Is Daily Shikaku a math game?

Yes, Daily Shikaku is best categorized as a math and logic puzzle. It uses numbers as area clues, but the main challenge is spatial reasoning rather than calculation.

What is the goal of Daily Shikaku?

The goal is to divide the entire grid into rectangles. Each rectangle must contain one number, and the rectangle area must match that number.

Is Daily Shikaku like Sudoku?

Daily Shikaku is similar to Sudoku in that it is a logic puzzle, but the mechanics are different. Sudoku is about placing digits, while Shikaku is about drawing rectangles based on area clues.

Do I need to guess in Daily Shikaku?

Good Shikaku puzzles can usually be solved through deduction. If you feel forced to guess, look again for corners, edges, small clues, and trapped-cell situations.
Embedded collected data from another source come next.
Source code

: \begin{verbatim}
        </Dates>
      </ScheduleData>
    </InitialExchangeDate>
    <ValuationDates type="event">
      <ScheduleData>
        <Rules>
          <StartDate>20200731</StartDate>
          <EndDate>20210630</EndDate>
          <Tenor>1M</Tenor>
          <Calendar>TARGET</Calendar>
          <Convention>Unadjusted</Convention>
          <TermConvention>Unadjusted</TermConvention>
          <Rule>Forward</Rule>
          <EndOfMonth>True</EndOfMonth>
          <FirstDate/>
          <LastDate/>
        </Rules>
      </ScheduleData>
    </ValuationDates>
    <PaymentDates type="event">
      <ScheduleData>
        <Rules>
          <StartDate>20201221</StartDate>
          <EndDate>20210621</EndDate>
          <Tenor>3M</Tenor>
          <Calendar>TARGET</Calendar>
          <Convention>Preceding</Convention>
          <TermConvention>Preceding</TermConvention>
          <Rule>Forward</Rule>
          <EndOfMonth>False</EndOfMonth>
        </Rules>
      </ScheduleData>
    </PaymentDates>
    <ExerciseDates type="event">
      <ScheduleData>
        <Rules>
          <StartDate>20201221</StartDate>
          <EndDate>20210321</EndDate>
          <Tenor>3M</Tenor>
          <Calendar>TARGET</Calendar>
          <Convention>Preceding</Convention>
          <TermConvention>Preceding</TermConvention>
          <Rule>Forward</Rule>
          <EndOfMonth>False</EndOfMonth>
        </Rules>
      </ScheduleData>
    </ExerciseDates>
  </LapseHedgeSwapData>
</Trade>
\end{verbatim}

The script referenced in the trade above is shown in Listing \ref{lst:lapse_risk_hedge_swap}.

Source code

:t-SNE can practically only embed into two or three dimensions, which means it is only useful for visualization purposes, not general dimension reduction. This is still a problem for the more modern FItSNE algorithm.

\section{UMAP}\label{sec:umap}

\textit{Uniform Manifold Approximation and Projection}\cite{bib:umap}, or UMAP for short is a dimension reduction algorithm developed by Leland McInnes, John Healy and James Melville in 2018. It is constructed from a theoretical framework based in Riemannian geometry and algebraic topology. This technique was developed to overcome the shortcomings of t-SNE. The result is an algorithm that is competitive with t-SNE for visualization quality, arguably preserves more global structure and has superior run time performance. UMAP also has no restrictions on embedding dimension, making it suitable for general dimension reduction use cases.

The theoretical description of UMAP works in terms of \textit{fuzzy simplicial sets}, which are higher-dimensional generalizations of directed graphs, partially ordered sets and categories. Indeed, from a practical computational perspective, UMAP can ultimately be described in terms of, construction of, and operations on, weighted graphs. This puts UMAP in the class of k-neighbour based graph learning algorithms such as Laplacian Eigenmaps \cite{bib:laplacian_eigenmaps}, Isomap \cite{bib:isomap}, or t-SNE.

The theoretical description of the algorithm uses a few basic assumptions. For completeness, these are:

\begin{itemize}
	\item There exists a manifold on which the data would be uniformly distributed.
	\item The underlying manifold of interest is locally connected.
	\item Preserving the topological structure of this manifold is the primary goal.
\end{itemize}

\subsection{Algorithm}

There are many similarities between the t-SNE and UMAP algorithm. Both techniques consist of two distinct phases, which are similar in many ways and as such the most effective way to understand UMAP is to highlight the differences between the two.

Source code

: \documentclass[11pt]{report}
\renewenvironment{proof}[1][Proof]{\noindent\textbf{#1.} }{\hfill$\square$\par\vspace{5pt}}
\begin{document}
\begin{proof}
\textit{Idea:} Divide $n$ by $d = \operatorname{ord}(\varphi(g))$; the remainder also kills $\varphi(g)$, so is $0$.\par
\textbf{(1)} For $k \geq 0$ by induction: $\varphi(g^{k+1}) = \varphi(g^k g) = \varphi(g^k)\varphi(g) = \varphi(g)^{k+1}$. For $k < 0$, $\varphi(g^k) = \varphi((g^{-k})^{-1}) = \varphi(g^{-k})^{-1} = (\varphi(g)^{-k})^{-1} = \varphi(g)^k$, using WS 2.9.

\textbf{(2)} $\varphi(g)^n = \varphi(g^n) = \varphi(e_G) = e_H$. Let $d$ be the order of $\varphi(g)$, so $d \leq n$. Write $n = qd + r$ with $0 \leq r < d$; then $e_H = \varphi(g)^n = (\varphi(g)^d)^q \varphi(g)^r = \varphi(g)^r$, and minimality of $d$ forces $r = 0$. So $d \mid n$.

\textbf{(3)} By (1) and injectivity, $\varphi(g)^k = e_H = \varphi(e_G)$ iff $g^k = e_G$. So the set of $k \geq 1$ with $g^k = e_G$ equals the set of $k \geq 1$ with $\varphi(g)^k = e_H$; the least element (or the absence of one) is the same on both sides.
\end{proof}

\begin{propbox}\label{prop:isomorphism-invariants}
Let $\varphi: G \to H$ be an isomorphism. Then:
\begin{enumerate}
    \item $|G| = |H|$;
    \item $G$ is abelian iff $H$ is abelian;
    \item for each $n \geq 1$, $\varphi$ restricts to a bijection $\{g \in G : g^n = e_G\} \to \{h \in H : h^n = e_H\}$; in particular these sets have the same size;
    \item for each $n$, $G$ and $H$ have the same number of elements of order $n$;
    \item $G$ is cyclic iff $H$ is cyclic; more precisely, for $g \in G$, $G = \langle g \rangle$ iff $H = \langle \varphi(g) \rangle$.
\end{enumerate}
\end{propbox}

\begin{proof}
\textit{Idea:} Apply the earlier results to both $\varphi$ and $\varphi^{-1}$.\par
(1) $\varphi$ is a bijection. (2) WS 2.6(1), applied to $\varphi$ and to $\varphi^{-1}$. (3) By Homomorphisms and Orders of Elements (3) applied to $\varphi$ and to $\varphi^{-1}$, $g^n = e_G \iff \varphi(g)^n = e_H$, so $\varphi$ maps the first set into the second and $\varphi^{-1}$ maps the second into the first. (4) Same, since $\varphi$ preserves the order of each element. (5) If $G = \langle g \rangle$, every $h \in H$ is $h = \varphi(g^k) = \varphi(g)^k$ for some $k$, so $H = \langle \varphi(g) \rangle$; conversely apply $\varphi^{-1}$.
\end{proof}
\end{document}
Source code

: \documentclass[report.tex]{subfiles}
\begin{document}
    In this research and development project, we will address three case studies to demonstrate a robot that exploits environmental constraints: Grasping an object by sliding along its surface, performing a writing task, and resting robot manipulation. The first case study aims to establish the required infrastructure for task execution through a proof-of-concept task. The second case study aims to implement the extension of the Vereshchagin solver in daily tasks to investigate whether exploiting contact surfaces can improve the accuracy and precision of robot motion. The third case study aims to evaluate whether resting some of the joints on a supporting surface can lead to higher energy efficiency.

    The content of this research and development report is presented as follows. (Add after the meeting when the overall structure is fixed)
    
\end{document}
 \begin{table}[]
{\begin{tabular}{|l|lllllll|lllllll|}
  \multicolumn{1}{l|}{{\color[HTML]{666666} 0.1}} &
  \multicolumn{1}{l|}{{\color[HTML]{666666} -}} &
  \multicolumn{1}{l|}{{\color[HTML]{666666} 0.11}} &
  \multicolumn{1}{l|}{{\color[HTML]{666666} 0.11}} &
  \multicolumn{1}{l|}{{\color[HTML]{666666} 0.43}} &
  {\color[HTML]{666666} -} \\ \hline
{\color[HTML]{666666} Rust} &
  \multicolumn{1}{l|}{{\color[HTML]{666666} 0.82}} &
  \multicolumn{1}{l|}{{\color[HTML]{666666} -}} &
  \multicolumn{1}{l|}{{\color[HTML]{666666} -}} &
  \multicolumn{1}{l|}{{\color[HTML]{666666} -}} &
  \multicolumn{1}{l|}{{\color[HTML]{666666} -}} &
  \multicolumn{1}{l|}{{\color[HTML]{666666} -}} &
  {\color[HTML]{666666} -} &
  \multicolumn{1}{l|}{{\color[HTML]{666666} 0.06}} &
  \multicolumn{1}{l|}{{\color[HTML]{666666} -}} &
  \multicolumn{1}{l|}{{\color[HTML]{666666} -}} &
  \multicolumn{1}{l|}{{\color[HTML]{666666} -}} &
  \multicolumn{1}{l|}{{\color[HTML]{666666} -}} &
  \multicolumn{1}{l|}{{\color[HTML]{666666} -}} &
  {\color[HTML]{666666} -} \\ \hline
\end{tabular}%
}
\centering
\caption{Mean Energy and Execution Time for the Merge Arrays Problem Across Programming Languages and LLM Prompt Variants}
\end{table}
Is Daily Shikaku good for beginners?

Yes. Daily Shikaku is easy to understand because the rules are simple, but it becomes more challenging as the grid gets larger or the rectangle options become less obvious.

Final Take

Daily Shikaku is a clean, satisfying logic puzzle for players who enjoy Sudoku-style thinking, grid puzzles, and number-based deduction. Its rules are simple enough to learn quickly, but each board becomes a careful battle for space. If you like daily puzzles that are calm, visual, and genuinely strategic, Daily Shikaku is worth playing.